I never know how to start these things. Whenever I am asked to share my story or if someone asks, ‘What is your core story?’ I never know what to say. Maybe I just never know where to start. I never know how long these things are supposed to be. Do I start at my childhood or the part when I hit my breaking point?
I guess I’ll start here. It’s been exactly one month and one week since I have been released from the Behavioral Health Center at Flagstaff Medical. One month and one week of being sober. One month and one week of trying to actually be happy with who I am.
In the hospital, I had to come to terms with my mental health. I had to share my story.
A lot of you are probably wondering how I ended up there. The perfect kid. The girl who excelled at everything, school, sports, living on her own. From the outside, I seemed like I had everything together, my whole life planned out at the solid age of 21. But what people didn’t know was that I hated myself, I thought about ending my life all the time. I remember from as early as I could remember I would cry every night in the shower because I hated how I looked and what I had to live through every day. Frankly, I didn’t know how much more I could take.

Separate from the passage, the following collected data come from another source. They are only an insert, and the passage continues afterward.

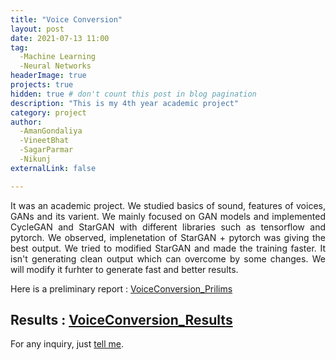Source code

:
 ```yaml
---
title: "Voice Conversion"
layout: post
date: 2021-07-13 11:00
tag: 
  -Machine Learning
  -Neural Networks
headerImage: true
projects: true
hidden: true # don't count this post in blog pagination
description: "This is my 4th year academic project"
category: project
author: 
  -AmanGondaliya
  -VineetBhat
  -SagarParmar
  -Nikunj
externalLink: false

---
```

<style>
  
 div.a
{
	text-align: justify
} 
  
</style>

<div class="a">
<p>It was an academic project. We studied basics of sound, features of voices, GANs and its varient. We mainly focused on GAN models and implemented CycleGAN and StarGAN with different libraries such as tensorflow and pytorch. We observed, implenetation of StarGAN + pytorch was giving the best output. We tried to modified StarGAN and made the training faster. It isn't generating clean output which can overcome by some changes. We will modify it furhter to generate fast and better results.</p> 
</div> 

  Here is a preliminary report : 
[VoiceConversion_Prilims](https://drive.google.com/file/d/1tOdE5qlOxzLsAl0Ce37i2YoGiHfAfcOs/view?usp=sharing) 
  
  Results :
 [VoiceConversion_Results](https://amangondaliya555.github.io/Voice_conversion)
---

For any inquiry, just [tell me](mailto:amangondaliya555@gmail.com).
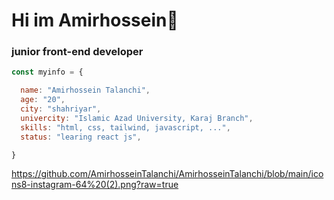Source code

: # Hi im Amirhossein👋
### junior front-end developer 

``` javascript
const myinfo = {

  name: "Amirhossein Talanchi",
  age: "20",
  city: "shahriyar",
  univercity: "Islamic Azad University, Karaj Branch",
  skills: "html, css, tailwind, javascript, ...",
  status: "learing react js",

}
```


https://github.com/AmirhosseinTalanchi/AmirhosseinTalanchi/blob/main/icons8-instagram-64%20(2).png?raw=true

My father was a rager. He was controlling and abusive. He would yell and scream in my face for hours for the smallest things. I remember every basketball game if I even missed a shot or if I even made one turnover, it was just going to be him yelling and screaming in my face the entire ride home, with him saying things like he was embarrassed to even be my father. He would body shame me constantly, always asking why I couldn’t be more like my sister or why couldn’t I look like her. My entire life I walked in fear, afraid when the next time my father was going to ignite.
Now we can talk about my long list of ex’s. My high school sweetheart was the guy everyone looked up to. The guy everyone wanted to be or be with. Well, I got lucky and ended up with him. Only to find out that he was controlling, lazy, and insecure. And well, that how most of the rest of my exes were, just complete a**hats, as my therapist likes to call it.

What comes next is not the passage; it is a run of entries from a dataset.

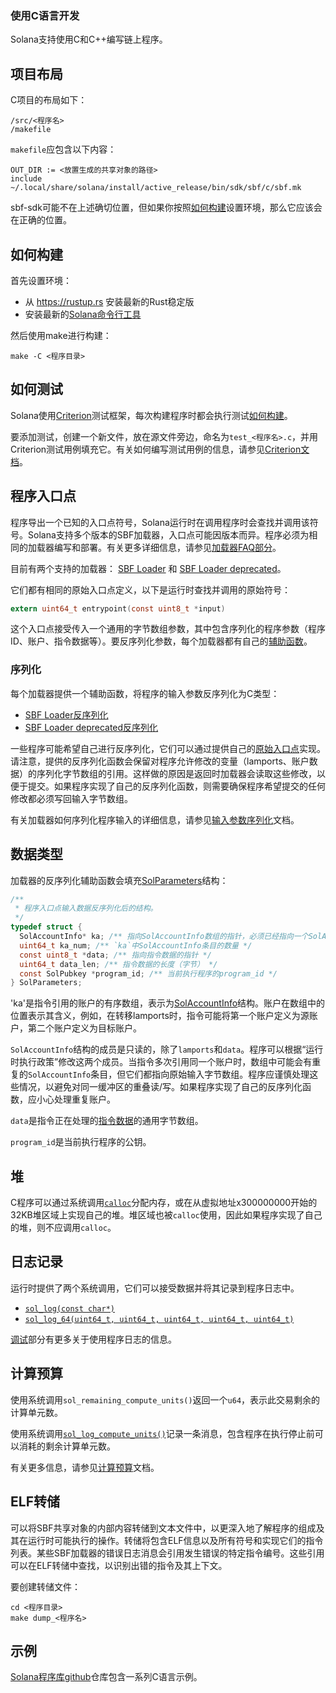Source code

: ### 使用C语言开发

Solana支持使用C和C++编写链上程序。

## 项目布局

C项目的布局如下：

```text
/src/<程序名>
/makefile
```

`makefile`应包含以下内容：

```shell
OUT_DIR := <放置生成的共享对象的路径>
include ~/.local/share/solana/install/active_release/bin/sdk/sbf/c/sbf.mk
```

sbf-sdk可能不在上述确切位置，但如果你按照[如何构建](#how-to-build)设置环境，那么它应该会在正确的位置。

## 如何构建

首先设置环境：

- 从 https://rustup.rs 安装最新的Rust稳定版
- 安装最新的[Solana命令行工具](https://docs.solanalabs.com/cli/install)

然后使用make进行构建：

```shell
make -C <程序目录>
```

## 如何测试

Solana使用[Criterion](https://github.com/Snaipe/Criterion)测试框架，每次构建程序时都会执行测试[如何构建](#how-to-build)。

要添加测试，创建一个新文件，放在源文件旁边，命名为`test_<程序名>.c`，并用Criterion测试用例填充它。有关如何编写测试用例的信息，请参见[Criterion文档](https://criterion.readthedocs.io/en/master)。

## 程序入口点

程序导出一个已知的入口点符号，Solana运行时在调用程序时会查找并调用该符号。Solana支持多个版本的SBF加载器，入口点可能因版本而异。程序必须为相同的加载器编写和部署。有关更多详细信息，请参见[加载器FAQ部分](https://solana.com/docs/programs/faq.md#loaders)。

目前有两个支持的加载器：
[SBF Loader](https://github.com/solana-labs/solana/blob/7ddf10e602d2ed87a9e3737aa8c32f1db9f909d8/sdk/program/src/bpf_loader.rs#L17)
和
[SBF Loader deprecated](https://github.com/solana-labs/solana/blob/7ddf10e602d2ed87a9e3737aa8c32f1db9f909d8/sdk/program/src/bpf_loader_deprecated.rs#L14)。

它们都有相同的原始入口点定义，以下是运行时查找并调用的原始符号：

```c
extern uint64_t entrypoint(const uint8_t *input)
```

这个入口点接受传入一个通用的字节数组参数，其中包含序列化的程序参数（程序ID、账户、指令数据等）。要反序列化参数，每个加载器都有自己的[辅助函数](#serialization)。

### 序列化

每个加载器提供一个辅助函数，将程序的输入参数反序列化为C类型：

- [SBF Loader反序列化](https://github.com/solana-labs/solana/blob/d2ee9db2143859fa5dc26b15ee6da9c25cc0429c/sdk/sbf/c/inc/solana_sdk.h#L304)
- [SBF Loader deprecated反序列化](https://github.com/solana-labs/solana/blob/8415c22b593f164020adc7afe782e8041d756ddf/sdk/sbf/c/inc/deserialize_deprecated.h#L25)

一些程序可能希望自己进行反序列化，它们可以通过提供自己的[原始入口点](#program-entrypoint)实现。请注意，提供的反序列化函数会保留对程序允许修改的变量（lamports、账户数据）的序列化字节数组的引用。这样做的原因是返回时加载器会读取这些修改，以便于提交。如果程序实现了自己的反序列化函数，则需要确保程序希望提交的任何修改都必须写回输入字节数组。

有关加载器如何序列化程序输入的详细信息，请参见[输入参数序列化](https://solana.com/docs/programs/faq#input-parameter-serialization)文档。

## 数据类型

加载器的反序列化辅助函数会填充[SolParameters](https://github.com/solana-labs/solana/blob/8415c22b593f164020adc7afe782e8041d756ddf/sdk/sbf/c/inc/solana_sdk.h#L276)结构：

```c
/**
 * 程序入口点输入数据反序列化后的结构。
 */
typedef struct {
  SolAccountInfo* ka; /** 指向SolAccountInfo数组的指针，必须已经指向一个SolAccountInfos数组 */
  uint64_t ka_num; /** `ka`中SolAccountInfo条目的数量 */
  const uint8_t *data; /** 指向指令数据的指针 */
  uint64_t data_len; /** 指令数据的长度（字节） */
  const SolPubkey *program_id; /** 当前执行程序的program_id */
} SolParameters;
```

'ka'是指令引用的账户的有序数组，表示为[SolAccountInfo](https://github.com/solana-labs/solana/blob/8415c22b593f164020adc7afe782e8041d756ddf/sdk/sbf/c/inc/solana_sdk.h#L173)结构。账户在数组中的位置表示其含义，例如，在转移lamports时，指令可能将第一个账户定义为源账户，第二个账户定义为目标账户。

`SolAccountInfo`结构的成员是只读的，除了`lamports`和`data`。程序可以根据“运行时执行政策”修改这两个成员。当指令多次引用同一个账户时，数组中可能会有重复的`SolAccountInfo`条目，但它们都指向原始输入字节数组。程序应谨慎处理这些情况，以避免对同一缓冲区的重叠读/写。如果程序实现了自己的反序列化函数，应小心处理重复账户。

`data`是指令正在处理的[指令数据](https://solana.com/docs/core/transactions.md#instruction)的通用字节数组。

`program_id`是当前执行程序的公钥。

## 堆

C程序可以通过系统调用[`calloc`](https://github.com/solana-labs/solana/blob/c3d2d2134c93001566e1e56f691582f379b5ae55/sdk/sbf/c/inc/solana_sdk.h#L245)分配内存，或在从虚拟地址x300000000开始的32KB堆区域上实现自己的堆。堆区域也被`calloc`使用，因此如果程序实现了自己的堆，则不应调用`calloc`。

## 日志记录

运行时提供了两个系统调用，它们可以接受数据并将其记录到程序日志中。

- [`sol_log(const char*)`](https://github.com/solana-labs/solana/blob/d2ee9db2143859fa5dc26b15ee6da9c25cc0429c/sdk/sbf/c/inc/solana_sdk.h#L128)
- [`sol_log_64(uint64_t, uint64_t, uint64_t, uint64_t, uint64_t)`](https://github.com/solana-labs/solana/blob/d2ee9db2143859fa5dc26b15ee6da9c25cc0429c/sdk/sbf/c/inc/solana_sdk.h#L134)

[调试](https://solana.com/docs/programs/debugging.md#logging)部分有更多关于使用程序日志的信息。

## 计算预算

使用系统调用`sol_remaining_compute_units()`返回一个`u64`，表示此交易剩余的计算单元数。

使用系统调用[`sol_log_compute_units()`](https://github.com/solana-labs/solana/blob/d3a3a7548c857f26ec2cb10e270da72d373020ec/sdk/sbf/c/inc/solana_sdk.h#L140)记录一条消息，包含程序在执行停止前可以消耗的剩余计算单元数。

有关更多信息，请参见[计算预算](https://solana.com/docs/core/fees.md#compute-budget)文档。

## ELF转储

可以将SBF共享对象的内部内容转储到文本文件中，以更深入地了解程序的组成及其在运行时可能执行的操作。转储将包含ELF信息以及所有符号和实现它们的指令列表。某些SBF加载器的错误日志消息会引用发生错误的特定指令编号。这些引用可以在ELF转储中查找，以识别出错的指令及其上下文。

要创建转储文件：

```shell
cd <程序目录>
make dump_<程序名>
```

## 示例

[Solana程序库github](https://github.com/solana-labs/solana-program-library/tree/master/examples/c)仓库包含一系列C语言示例。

I bounced from relationship to relationship trying to find someone to fix me, trying to find someone who could love me so maybe I loved myself. I thought I found it. For the first time in my life, I fell in love. He was everything I thought I needed and wanted. And he told me he loved me. But these new feelings made me crazy. He was all I thought about and I couldn’t live without him. Panic set in, my mind wouldn’t stop which led to me worry I was going to lose him. I turned to drugs. The only thing that helped slow my mind down. The only thing that would help me sleep if he wasn’t with me.
But the fun didn’t last long. I took too much and I sat there, while everyone else was watching the movie, in a complete PTSD flashback. I saw it all. The abuse, the rape, it was all I could see. From that day forward I became extremely depressed. I was able to forget about those past events for a while, almost as if it didn’t happen. But on that trip, I relived it all. I thought about it every night and I relived it every night. I turned to drugs again just so I didn’t feel so unhappy.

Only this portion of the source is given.